- Pointe Coupee Location within the state of Louisiana Pointe Coupee Pointe Coupee (the United States)
- Coordinates: 30°44′4″N 91°25′59″W﻿ / ﻿30.73444°N 91.43306°W
- Country: United States
- State: Louisiana
- Parish: Pointe Coupee
- Elevation: 33 ft (10 m)
- Time zone: UTC-6 (Central (CST))
- • Summer (DST): UTC-5 (CDT)
- GNIS feature ID: 515083

= Point Coupee, Louisiana =

Unincorporated community in Louisiana, U.S.

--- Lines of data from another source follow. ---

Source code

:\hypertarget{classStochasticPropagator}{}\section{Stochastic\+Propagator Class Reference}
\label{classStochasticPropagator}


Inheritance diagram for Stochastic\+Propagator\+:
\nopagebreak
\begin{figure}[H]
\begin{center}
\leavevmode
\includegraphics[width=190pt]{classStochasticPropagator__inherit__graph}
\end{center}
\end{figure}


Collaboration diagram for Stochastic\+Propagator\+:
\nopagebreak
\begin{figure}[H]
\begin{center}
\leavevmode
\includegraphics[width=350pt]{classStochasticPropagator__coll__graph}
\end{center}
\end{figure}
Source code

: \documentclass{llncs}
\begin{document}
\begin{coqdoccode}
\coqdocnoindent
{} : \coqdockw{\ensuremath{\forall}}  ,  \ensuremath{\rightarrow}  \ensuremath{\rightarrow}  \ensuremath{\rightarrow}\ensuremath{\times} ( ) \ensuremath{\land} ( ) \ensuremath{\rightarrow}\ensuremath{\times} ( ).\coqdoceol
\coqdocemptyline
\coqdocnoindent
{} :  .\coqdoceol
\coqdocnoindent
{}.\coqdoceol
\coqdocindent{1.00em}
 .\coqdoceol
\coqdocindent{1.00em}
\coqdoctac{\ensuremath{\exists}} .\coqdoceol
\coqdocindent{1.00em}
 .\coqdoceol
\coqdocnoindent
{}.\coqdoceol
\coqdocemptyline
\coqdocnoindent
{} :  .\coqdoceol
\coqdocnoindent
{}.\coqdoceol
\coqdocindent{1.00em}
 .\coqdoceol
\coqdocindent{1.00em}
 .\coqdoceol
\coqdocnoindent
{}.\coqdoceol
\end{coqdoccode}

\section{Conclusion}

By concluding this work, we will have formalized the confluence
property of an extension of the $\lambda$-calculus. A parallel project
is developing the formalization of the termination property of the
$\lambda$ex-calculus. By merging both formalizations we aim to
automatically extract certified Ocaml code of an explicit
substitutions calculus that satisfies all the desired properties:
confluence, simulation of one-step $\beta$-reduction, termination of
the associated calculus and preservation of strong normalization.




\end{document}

Point Coupee is the name of an unincorporated community located in Pointe Coupee Parish, Louisiana, United States. It is the home of St. Francis Chapel and is located along Louisiana Highway 420, north of New Roads, the parish seat.

==History==
The community was settled in 1719 by French colonists. It is one of the oldest European/western communities in the Mississippi River Valley. Originally, it was called Le Poste de Pointe Coupée (the Pointe Coupée Post or Cut Point Post). About 1776, a chemin neuf (new road) was built to connect the Mississippi River with False River. The area has since been known as New Roads and is the basis for naming the town of New Roads.

The Saint Francis Chapel at the Point Coupée settlement was originally completed in 1728. A new church building was constructed in 1760, but built too close to the Mississippi River. Flooding unearthed graves and the church was taken down, and a smaller version was erected using materials from the previous church. This newer structure was dedicated in 1895. The church is known as the fourth-oldest continuously operating Catholic church in Louisiana. St. Francis Chapel is now a mission church of St. Mary's of False River.

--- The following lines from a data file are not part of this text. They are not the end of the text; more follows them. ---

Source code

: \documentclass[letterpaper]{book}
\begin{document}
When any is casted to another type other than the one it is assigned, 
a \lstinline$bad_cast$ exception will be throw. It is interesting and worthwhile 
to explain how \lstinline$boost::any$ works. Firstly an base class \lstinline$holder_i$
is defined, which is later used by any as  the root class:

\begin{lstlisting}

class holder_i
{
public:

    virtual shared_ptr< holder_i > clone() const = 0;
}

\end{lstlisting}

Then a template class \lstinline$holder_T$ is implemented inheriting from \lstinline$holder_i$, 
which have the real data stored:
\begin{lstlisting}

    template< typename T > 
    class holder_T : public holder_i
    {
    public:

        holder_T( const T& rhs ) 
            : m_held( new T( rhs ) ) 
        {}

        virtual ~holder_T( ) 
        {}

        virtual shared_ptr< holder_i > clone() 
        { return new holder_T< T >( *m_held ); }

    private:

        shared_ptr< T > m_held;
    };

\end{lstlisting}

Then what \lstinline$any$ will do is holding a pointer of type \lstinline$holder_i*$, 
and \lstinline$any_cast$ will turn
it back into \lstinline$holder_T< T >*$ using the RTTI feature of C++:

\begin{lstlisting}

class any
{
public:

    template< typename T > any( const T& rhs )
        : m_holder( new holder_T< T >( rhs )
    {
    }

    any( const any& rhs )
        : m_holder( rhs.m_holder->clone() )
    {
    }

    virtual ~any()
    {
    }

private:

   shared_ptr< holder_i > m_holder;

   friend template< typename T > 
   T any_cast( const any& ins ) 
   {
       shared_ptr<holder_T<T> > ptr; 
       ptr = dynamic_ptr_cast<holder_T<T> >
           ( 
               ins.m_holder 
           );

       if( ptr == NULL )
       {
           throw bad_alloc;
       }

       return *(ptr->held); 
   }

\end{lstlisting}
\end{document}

The town of St. Francisville, on the opposite (east) side of the Mississippi, is named for the St. Francis Chapel.

In 1792, when this area was part of New Spain, the Spanish suppressed the Mina Conspiracy near New Roads and four years later, during the Easter holiday, they suppressed a slave insurrection near Point Coupée, which became known as the Pointe Coupée Conspiracy That led to 23 heads of decapitated rebels being displayed on the road to New Orleans, and 31 additional slaves were flogged and sent to serve hard labor in other Spanish outposts.